= THE RECORDS =
********
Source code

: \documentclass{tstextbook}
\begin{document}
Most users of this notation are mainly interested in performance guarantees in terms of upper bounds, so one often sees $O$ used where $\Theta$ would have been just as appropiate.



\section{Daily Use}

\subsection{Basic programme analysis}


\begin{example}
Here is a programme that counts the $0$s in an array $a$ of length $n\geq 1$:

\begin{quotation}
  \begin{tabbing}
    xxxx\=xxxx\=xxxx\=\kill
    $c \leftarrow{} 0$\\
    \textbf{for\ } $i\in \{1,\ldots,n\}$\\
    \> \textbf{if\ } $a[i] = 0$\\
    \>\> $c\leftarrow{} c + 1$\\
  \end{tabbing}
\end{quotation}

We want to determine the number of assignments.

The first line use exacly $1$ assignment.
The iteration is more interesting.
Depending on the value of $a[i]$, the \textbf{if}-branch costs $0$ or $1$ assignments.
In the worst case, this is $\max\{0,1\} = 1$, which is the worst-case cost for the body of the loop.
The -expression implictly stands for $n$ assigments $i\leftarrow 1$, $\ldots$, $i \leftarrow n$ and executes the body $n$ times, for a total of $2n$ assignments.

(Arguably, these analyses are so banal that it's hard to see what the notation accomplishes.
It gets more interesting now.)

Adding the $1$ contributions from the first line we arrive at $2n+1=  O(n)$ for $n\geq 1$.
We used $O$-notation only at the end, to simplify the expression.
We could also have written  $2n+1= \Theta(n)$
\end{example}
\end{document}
********
= TASK DETAILS =
Look above for the line with "Most users of" and the line with "(Arguably, these analyses", and reproduce exactly those two lines plus every line between, nothing more.

= TASK SOLUTION =
Most users of this notation are mainly interested in performance guarantees in terms of upper bounds, so one often sees $O$ used where $\Theta$ would have been just as appropiate.



\section{Daily Use}

\subsection{Basic programme analysis}


\begin{example}
Here is a programme that counts the $0$s in an array $a$ of length $n\geq 1$:

\begin{quotation}
  \begin{tabbing}
    xxxx\=xxxx\=xxxx\=\kill
    $c \leftarrow{} 0$\\
    \textbf{for\ } $i\in \{1,\ldots,n\}$\\
    \> \textbf{if\ } $a[i] = 0$\\
    \>\> $c\leftarrow{} c + 1$\\
  \end{tabbing}
\end{quotation}

We want to determine the number of assignments.

The first line use exacly $1$ assignment.
The iteration is more interesting.
Depending on the value of $a[i]$, the \textbf{if}-branch costs $0$ or $1$ assignments.
In the worst case, this is $\max\{0,1\} = 1$, which is the worst-case cost for the body of the loop.
The -expression implictly stands for $n$ assigments $i\leftarrow 1$, $\ldots$, $i \leftarrow n$ and executes the body $n$ times, for a total of $2n$ assignments.

(Arguably, these analyses are so banal that it's hard to see what the notation accomplishes.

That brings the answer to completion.